Fasttext Text Classification Usage Experience

Source: Internet
Author: User

Recently used in a project fasttext[1], this is the open source of Facebook this year a word vector and text Classification tool, there is no academic innovation, but the advantage is simple model, training speed is very fast. I tried it in a recent project and found that it was really handy to use, and that the results could be used on-line.

In fact, the model used by Fasttext and Word2vec model is the same in structure, take cbow, the difference is that the goal of Word2vec Cbow is to predict the current word by the n words of the current word, in the use of hierarchy Softmax, The leaf node of the Huffman tree is the vector of all the words in the training corpus.

While fasttext in the text classification, the Huffmax Tree leaf node is the word vector of each category label, in the course of training, each word of the training corpus will also get the corresponding word vector, input as a word in the window corresponding word vector, hidden Layer for the linear addition of these words, the result of the addition as a vector of the document, and then through the hierarchical softmax to get the prediction tag, combined with the real label of the document calculation loss, gradient and iterative update word vector.

Fasttext is different from the Word2vec of another point is the addition of ngram to divide the trick, the long word through the ngram cut into a few short words, so for the non-login words can also be cut out by the Ngram word vector into a word.

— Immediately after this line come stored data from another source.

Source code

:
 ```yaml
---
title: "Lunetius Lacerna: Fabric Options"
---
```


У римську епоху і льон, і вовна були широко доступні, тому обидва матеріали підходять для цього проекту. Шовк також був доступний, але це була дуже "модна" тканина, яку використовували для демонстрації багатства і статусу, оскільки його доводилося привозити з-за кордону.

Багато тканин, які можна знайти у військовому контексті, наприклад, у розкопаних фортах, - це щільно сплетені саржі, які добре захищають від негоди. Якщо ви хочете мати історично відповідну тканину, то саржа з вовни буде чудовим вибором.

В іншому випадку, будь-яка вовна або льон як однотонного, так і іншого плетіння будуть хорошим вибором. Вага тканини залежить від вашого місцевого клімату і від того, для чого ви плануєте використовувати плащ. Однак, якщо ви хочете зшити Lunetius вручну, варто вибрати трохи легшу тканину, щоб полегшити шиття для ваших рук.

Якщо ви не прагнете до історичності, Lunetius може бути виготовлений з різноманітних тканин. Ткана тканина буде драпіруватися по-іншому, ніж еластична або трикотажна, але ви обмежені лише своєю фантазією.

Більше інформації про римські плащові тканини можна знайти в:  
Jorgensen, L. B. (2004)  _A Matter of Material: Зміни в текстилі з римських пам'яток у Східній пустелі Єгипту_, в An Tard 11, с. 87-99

Because Chinese words are mostly short, this will be more useful to English corpus than Chinese corpus.

In addition, Fasttext compared to the deep learning model has the advantage of a very fast training speed. We currently use Fasttext to carry out customer-filled order addresses to the town level category. Each province to establish a model, each model to be divided into categories have more than 1000 classes, about 2 million of the training data, 12 threads less than 1 minutes can be trained to complete, the final classification accuracy and model robustness is higher (county level classification correct accuracy is higher than 99.5%, the town level is higher than 98%), In particular, the abbreviation of place names, or the omission of the municipal administrative areas, district-level districts can also be handled correctly. parameter Aspects

The loss function uses HS (hierarchical Softmax) much faster than the NS (negative sampling) training, and the accuracy is higher.

Wordngrams default is 1, set to more than 2 can significantly improve the accuracy rate.

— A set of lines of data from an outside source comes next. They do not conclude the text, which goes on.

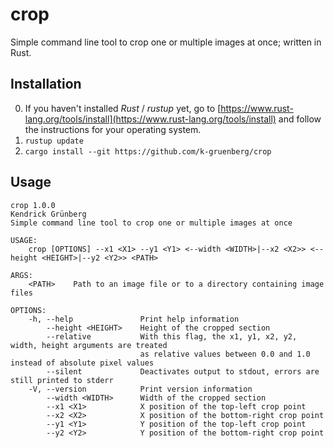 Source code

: # crop
Simple command line tool to crop one or multiple images at once; written in Rust.

## Installation

0. If you haven't installed *Rust* / *rustup* yet, go to [https://www.rust-lang.org/tools/install](https://www.rust-lang.org/tools/install) and follow the instructions for your operating system. 
1. `rustup update`
2. `cargo install --git https://github.com/k-gruenberg/crop`

## Usage

```
crop 1.0.0
Kendrick Grünberg
Simple command line tool to crop one or multiple images at once

USAGE:
    crop [OPTIONS] --x1 <X1> --y1 <Y1> <--width <WIDTH>|--x2 <X2>> <--height <HEIGHT>|--y2 <Y2>> <PATH>

ARGS:
    <PATH>    Path to an image file or to a directory containing image files

OPTIONS:
    -h, --help               Print help information
        --height <HEIGHT>    Height of the cropped section
        --relative           With this flag, the x1, y1, x2, y2, width, height arguments are treated
                             as relative values between 0.0 and 1.0 instead of absolute pixel values
        --silent             Deactivates output to stdout, errors are still printed to stderr
    -V, --version            Print version information
        --width <WIDTH>      Width of the cropped section
        --x1 <X1>            X position of the top-left crop point
        --x2 <X2>            X position of the bottom-right crop point
        --y1 <Y1>            Y position of the top-left crop point
        --y2 <Y2>            Y position of the bottom-right crop point
```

If the number of words is not many, you can set the bucket smaller, otherwise the reservation will reserve too many buckets to make the model too large.

[2] Because Facebook provided only the C + + version of the code, originally thought to encapsulate a python interface, the results on GitHub already has a packaged Python interface. It is particularly convenient to use, feel that it can not meet their own use requirements, modify the source code is also very convenient.

For the same text classification problem, but also with a one-way lstm done again, input pre-trained embedding word vector, and in training fine-tune, compared with fasttext, even using the GTX 980 GPU, training speed is still much slower , and the accuracy and accuracy of the fasttext are similar.

So for text classification, it is very suitable to make a simple baseline with Fasttext first.

[1]https://github.com/facebookresearch/fasttext
[2]https://github.com/salestock/fasttext.py

Contact Us

The content source of this page is from Internet, which doesn't represent Alibaba Cloud's opinion; products and services mentioned on that page don't have any relationship with Alibaba Cloud. If the content of the page makes you feel confusing, please write us an email, we will handle the problem within 5 days after receiving your email.

If you find any instances of plagiarism from the community, please send an email to: info-contact@alibabacloud.com and provide relevant evidence. A staff member will contact you within 5 working days.

A Free Trial That Lets You Build Big!

Start building with 50+ products and up to 12 months usage for Elastic Compute Service

  • Sales Support

    1 on 1 presale consultation

  • After-Sales Support

    24/7 Technical Support 6 Free Tickets per Quarter Faster Response

  • Alibaba Cloud offers highly flexible support services tailored to meet your exact needs.